### WHAT THE TASK REQUIRES
Below this task are records; return each one exactly and omit its images.

----------------------------------------

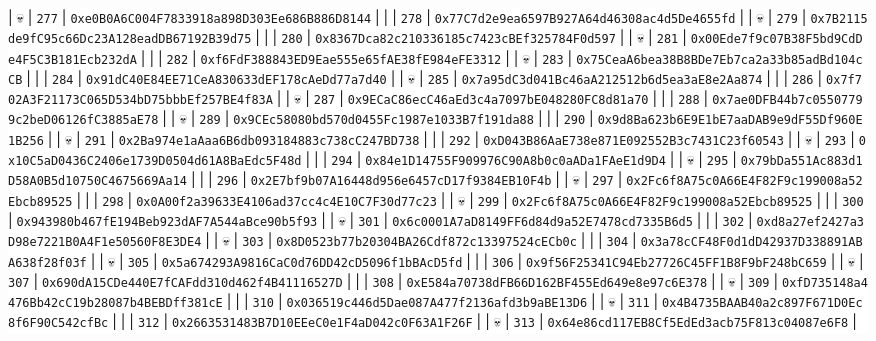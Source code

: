 | 💀 | `277` | `0xe0B0A6C004F7833918a898D303Ee686B886D8144` |
|  | `278` | `0x77C7d2e9ea6597B927A64d46308ac4d5De4655fd` |
| 💀 | `279` | `0x7B2115de9fC95c66Dc23A128eadDB67192B39d75` |
|  | `280` | `0x8367Dca82c210336185c7423cBEf325784F0d597` |
| 💀 | `281` | `0x00Ede7f9c07B38F5bd9CdDe4F5C3B181Ecb232dA` |
|  | `282` | `0xf6FdF388843ED9Eae555e65fAE38fE984eFE3312` |
| 💀 | `283` | `0x75CeaA6bea38B8BDe7Eb7ca2a33b85adBd104cCB` |
|  | `284` | `0x91dC40E84EE71CeA830633dEF178cAeDd77a7d40` |
| 💀 | `285` | `0x7a95dC3d041Bc46aA212512b6d5ea3aE8e2Aa874` |
|  | `286` | `0x7f702A3F21173C065D534bD75bbbEf257BE4f83A` |
| 💀 | `287` | `0x9ECaC86ecC46aEd3c4a7097bE048280FC8d81a70` |
|  | `288` | `0x7ae0DFB44b7c05507799c2beD06126fC3885aE78` |
| 💀 | `289` | `0x9CEc58080bd570d0455Fc1987e1033B7f191da88` |
|  | `290` | `0x9d8Ba623b6E9E1bE7aaDAB9e9dF55Df960E1B256` |
| 💀 | `291` | `0x2Ba974e1aAaa6B6db093184883c738cC247BD738` |
|  | `292` | `0xD043B86AaE738e871E092552B3c7431C23f60543` |
| 💀 | `293` | `0x10C5aD0436C2406e1739D0504d61A8BaEdc5F48d` |
|  | `294` | `0x84e1D14755F909976C90A8b0c0aADa1FAeE1d9D4` |
| 💀 | `295` | `0x79bDa551Ac883d1D58A0B5d10750C4675669Aa14` |
|  | `296` | `0x2E7bf9b07A16448d956e6457cD17f9384EB10F4b` |
| 💀 | `297` | `0x2Fc6f8A75c0A66E4F82F9c199008a52Ebcb89525` |
|  | `298` | `0x0A00f2a39633E4106ad37cc4c4E10C7F30d77c23` |
| 💀 | `299` | `0x2Fc6f8A75c0A66E4F82F9c199008a52Ebcb89525` |
|  | `300` | `0x943980b467fE194Beb923dAF7A544aBce90b5f93` |
| 💀 | `301` | `0x6c0001A7aD8149FF6d84d9a52E7478cd7335B6d5` |
|  | `302` | `0xd8a27ef2427a3D98e7221B0A4F1e50560F8E3DE4` |
| 💀 | `303` | `0x8D0523b77b20304BA26Cdf872c13397524cECb0c` |
|  | `304` | `0x3a78cCF48F0d1dD42937D338891ABA638f28f03f` |
| 💀 | `305` | `0x5a674293A9816CaC0d76DD42cD5096f1bBAcD5fd` |
|  | `306` | `0x9f56F25341C94Eb27726C45FF1B8F9bF248bC659` |
| 💀 | `307` | `0x690dA15CDe440E7fCAFdd310d462f4B41116527D` |
|  | `308` | `0xE584a70738dFB66D162BF455Ed649e8e97c6E378` |
| 💀 | `309` | `0xfD735148a4476Bb42cC19b28087b4BEBDff381cE` |
|  | `310` | `0x036519c446d5Dae087A477f2136afd3b9aBE13D6` |
| 💀 | `311` | `0x4B4735BAAB40a2c897F671D0Ec8f6F90C542cfBc` |
|  | `312` | `0x2663531483B7D10EEeC0e1F4aD042c0F63A1F26F` |
| 💀 | `313` | `0x64e86cd117EB8Cf5EdEd3acb75F813c04087e6F8` |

----------------------------------------

### RESULT FOR THIS EXERCISE
Source code

: | 💀 | `277` | `0xe0B0A6C004F7833918a898D303Ee686B886D8144` |
|  | `278` | `0x77C7d2e9ea6597B927A64d46308ac4d5De4655fd` |
| 💀 | `279` | `0x7B2115de9fC95c66Dc23A128eadDB67192B39d75` |
|  | `280` | `0x8367Dca82c210336185c7423cBEf325784F0d597` |
| 💀 | `281` | `0x00Ede7f9c07B38F5bd9CdDe4F5C3B181Ecb232dA` |
|  | `282` | `0xf6FdF388843ED9Eae555e65fAE38fE984eFE3312` |
| 💀 | `283` | `0x75CeaA6bea38B8BDe7Eb7ca2a33b85adBd104cCB` |
|  | `284` | `0x91dC40E84EE71CeA830633dEF178cAeDd77a7d40` |
| 💀 | `285` | `0x7a95dC3d041Bc46aA212512b6d5ea3aE8e2Aa874` |
|  | `286` | `0x7f702A3F21173C065D534bD75bbbEf257BE4f83A` |
| 💀 | `287` | `0x9ECaC86ecC46aEd3c4a7097bE048280FC8d81a70` |
|  | `288` | `0x7ae0DFB44b7c05507799c2beD06126fC3885aE78` |
| 💀 | `289` | `0x9CEc58080bd570d0455Fc1987e1033B7f191da88` |
|  | `290` | `0x9d8Ba623b6E9E1bE7aaDAB9e9dF55Df960E1B256` |
| 💀 | `291` | `0x2Ba974e1aAaa6B6db093184883c738cC247BD738` |
|  | `292` | `0xD043B86AaE738e871E092552B3c7431C23f60543` |
| 💀 | `293` | `0x10C5aD0436C2406e1739D0504d61A8BaEdc5F48d` |
|  | `294` | `0x84e1D14755F909976C90A8b0c0aADa1FAeE1d9D4` |
| 💀 | `295` | `0x79bDa551Ac883d1D58A0B5d10750C4675669Aa14` |
|  | `296` | `0x2E7bf9b07A16448d956e6457cD17f9384EB10F4b` |
| 💀 | `297` | `0x2Fc6f8A75c0A66E4F82F9c199008a52Ebcb89525` |
|  | `298` | `0x0A00f2a39633E4106ad37cc4c4E10C7F30d77c23` |
| 💀 | `299` | `0x2Fc6f8A75c0A66E4F82F9c199008a52Ebcb89525` |
|  | `300` | `0x943980b467fE194Beb923dAF7A544aBce90b5f93` |
| 💀 | `301` | `0x6c0001A7aD8149FF6d84d9a52E7478cd7335B6d5` |
|  | `302` | `0xd8a27ef2427a3D98e7221B0A4F1e50560F8E3DE4` |
| 💀 | `303` | `0x8D0523b77b20304BA26Cdf872c13397524cECb0c` |
|  | `304` | `0x3a78cCF48F0d1dD42937D338891ABA638f28f03f` |
| 💀 | `305` | `0x5a674293A9816CaC0d76DD42cD5096f1bBAcD5fd` |
|  | `306` | `0x9f56F25341C94Eb27726C45FF1B8F9bF248bC659` |
| 💀 | `307` | `0x690dA15CDe440E7fCAFdd310d462f4B41116527D` |
|  | `308` | `0xE584a70738dFB66D162BF455Ed649e8e97c6E378` |
| 💀 | `309` | `0xfD735148a4476Bb42cC19b28087b4BEBDff381cE` |
|  | `310` | `0x036519c446d5Dae087A477f2136afd3b9aBE13D6` |
| 💀 | `311` | `0x4B4735BAAB40a2c897F671D0Ec8f6F90C542cfBc` |
|  | `312` | `0x2663531483B7D10EEeC0e1F4aD042c0F63A1F26F` |
| 💀 | `313` | `0x64e86cd117EB8Cf5EdEd3acb75F813c04087e6F8` |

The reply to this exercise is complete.